Est parue, en janvier, la traduction du dernier ouvrage Paul Cartledge, le grand historien anglais : Demokratia. Une histoire de la démocratie (Passés composés / Humensis, 2023). Il nous y rappelle combien les anciennes démocraties grecques se savaient menacées au premier chef par deux choses. D’une part, par l’Empire, certes, mais d’autre part, et de façon bien plus insidieuse, par les oligarchies qu’elles portaient en elles, implacables, accrochées jusqu’au sang des autres à leurs privilèges, et parfaitement prêtes, au demeurant, à demander main forte aux puissances étrangères pour assurer la défense de ceux-ci. Si donc les essayistes en vogue aiment à agiter le chiffon rouge des “empires”, des “populismes” ou autres pouvoirs autoritaires, un peu plus d’esprit d’analyse devrait nous rappeler que si les démocraties meurent, ce n’est pas seulement parce qu’elles sont agressées par des chars, ce n’est pas parce qu’elles sont rongées de l’intérieur par les passions “envieuses” des classes populaires, mais simplement parce que des groupes puissants savent laminer les solidarités, dissoudre l’esprit de justice sociale, et se préserver derrière des institutions nationales ou supra-nationales qui ne s’y prêtent que trop bien.

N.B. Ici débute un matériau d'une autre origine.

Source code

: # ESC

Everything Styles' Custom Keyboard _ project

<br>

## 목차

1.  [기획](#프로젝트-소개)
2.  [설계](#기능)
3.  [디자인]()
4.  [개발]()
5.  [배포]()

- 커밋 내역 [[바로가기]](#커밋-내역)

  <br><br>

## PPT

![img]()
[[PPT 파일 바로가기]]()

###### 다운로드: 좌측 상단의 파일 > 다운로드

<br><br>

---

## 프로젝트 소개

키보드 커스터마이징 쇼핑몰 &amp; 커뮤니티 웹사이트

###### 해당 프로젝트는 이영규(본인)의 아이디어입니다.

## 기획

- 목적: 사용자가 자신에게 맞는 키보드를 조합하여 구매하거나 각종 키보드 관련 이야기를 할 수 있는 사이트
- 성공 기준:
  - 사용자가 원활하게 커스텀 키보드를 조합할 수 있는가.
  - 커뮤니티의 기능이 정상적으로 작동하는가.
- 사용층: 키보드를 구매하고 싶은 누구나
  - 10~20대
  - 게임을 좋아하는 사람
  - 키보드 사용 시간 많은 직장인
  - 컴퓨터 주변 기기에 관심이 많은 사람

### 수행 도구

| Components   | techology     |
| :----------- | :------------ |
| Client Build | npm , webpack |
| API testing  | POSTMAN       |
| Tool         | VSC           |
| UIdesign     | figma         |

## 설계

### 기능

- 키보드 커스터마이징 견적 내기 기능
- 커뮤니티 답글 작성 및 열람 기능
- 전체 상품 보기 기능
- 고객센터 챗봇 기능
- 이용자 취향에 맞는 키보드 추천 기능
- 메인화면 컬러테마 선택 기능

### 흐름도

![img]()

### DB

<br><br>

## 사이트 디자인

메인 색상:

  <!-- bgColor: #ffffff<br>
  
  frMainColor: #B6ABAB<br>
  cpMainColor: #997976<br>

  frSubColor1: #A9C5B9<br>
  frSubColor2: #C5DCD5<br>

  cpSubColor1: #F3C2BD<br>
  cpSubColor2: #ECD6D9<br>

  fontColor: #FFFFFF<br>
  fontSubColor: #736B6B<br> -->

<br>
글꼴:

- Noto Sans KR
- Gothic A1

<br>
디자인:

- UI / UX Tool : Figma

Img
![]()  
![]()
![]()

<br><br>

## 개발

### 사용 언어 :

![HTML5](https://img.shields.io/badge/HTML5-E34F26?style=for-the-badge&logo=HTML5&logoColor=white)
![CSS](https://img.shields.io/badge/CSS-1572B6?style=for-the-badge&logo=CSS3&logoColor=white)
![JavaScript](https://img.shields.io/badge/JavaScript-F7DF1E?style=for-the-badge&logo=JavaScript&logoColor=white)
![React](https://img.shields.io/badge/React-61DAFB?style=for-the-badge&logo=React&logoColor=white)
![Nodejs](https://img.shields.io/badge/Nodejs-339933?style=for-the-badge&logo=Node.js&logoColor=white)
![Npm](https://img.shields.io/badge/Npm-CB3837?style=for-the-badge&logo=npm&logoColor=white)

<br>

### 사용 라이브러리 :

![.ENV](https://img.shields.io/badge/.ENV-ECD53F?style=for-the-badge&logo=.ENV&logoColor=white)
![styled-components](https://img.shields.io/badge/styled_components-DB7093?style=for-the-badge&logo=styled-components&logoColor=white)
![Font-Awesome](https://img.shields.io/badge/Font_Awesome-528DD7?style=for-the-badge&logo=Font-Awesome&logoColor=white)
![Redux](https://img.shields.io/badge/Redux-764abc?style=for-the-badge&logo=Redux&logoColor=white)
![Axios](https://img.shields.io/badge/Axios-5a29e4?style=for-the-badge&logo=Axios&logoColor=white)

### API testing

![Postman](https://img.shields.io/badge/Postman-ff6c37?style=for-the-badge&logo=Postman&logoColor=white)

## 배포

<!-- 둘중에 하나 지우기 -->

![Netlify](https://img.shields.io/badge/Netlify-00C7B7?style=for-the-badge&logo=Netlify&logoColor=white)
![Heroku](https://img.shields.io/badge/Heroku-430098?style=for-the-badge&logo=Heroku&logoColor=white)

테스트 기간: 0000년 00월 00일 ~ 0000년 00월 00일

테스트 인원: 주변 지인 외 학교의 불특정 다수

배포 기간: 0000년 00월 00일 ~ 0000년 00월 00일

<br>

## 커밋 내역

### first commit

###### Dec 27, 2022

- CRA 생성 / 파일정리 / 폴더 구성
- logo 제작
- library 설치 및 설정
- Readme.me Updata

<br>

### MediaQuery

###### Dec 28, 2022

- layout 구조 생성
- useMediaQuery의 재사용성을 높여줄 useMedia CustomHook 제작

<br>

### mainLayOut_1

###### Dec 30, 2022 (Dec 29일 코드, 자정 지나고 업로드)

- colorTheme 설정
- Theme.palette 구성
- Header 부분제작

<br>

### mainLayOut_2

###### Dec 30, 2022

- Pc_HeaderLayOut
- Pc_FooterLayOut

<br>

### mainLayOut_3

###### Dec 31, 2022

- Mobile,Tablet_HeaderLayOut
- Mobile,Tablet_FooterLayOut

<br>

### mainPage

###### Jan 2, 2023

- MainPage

Le destin, ce lundi, d’une motion de censure, n’est peut-être pas ou n’est peut-être plus l’essentiel. Ne serait l’enjeu de cette crise, le devenir de nos corps, de nos esprits, de nos vies malmenées par un travail déshumanisé, il serait presque réconfortant d’être rendu à devoir prendre acte de l’évidence donnée en sa pureté presque chimique : un régime en sa vérité, une politique en sa brutalité, une gouvernance en sa vacuité, sans adhésion profonde de la part de l’opinion, si ce n’est celle d’une certaine clientèle qui a déjà fait sécession du restant de la société ou ne veut en voir les fractures et les sanies si peu esthétiques ou distinguées. Une politique réduite à un management aussi prétentieux que désastreux pour la cohésion nationale et l’implication citoyenne dont une société moderne a besoin, terriblement besoin en notre époque aux si nombreux défis. Et au profit de qui ou de quoi ?
Il aura fallu plus d’une mandature pour que l’histoire de cette présidence se résolve enfin en sa vérité première. Mais nous y sommes.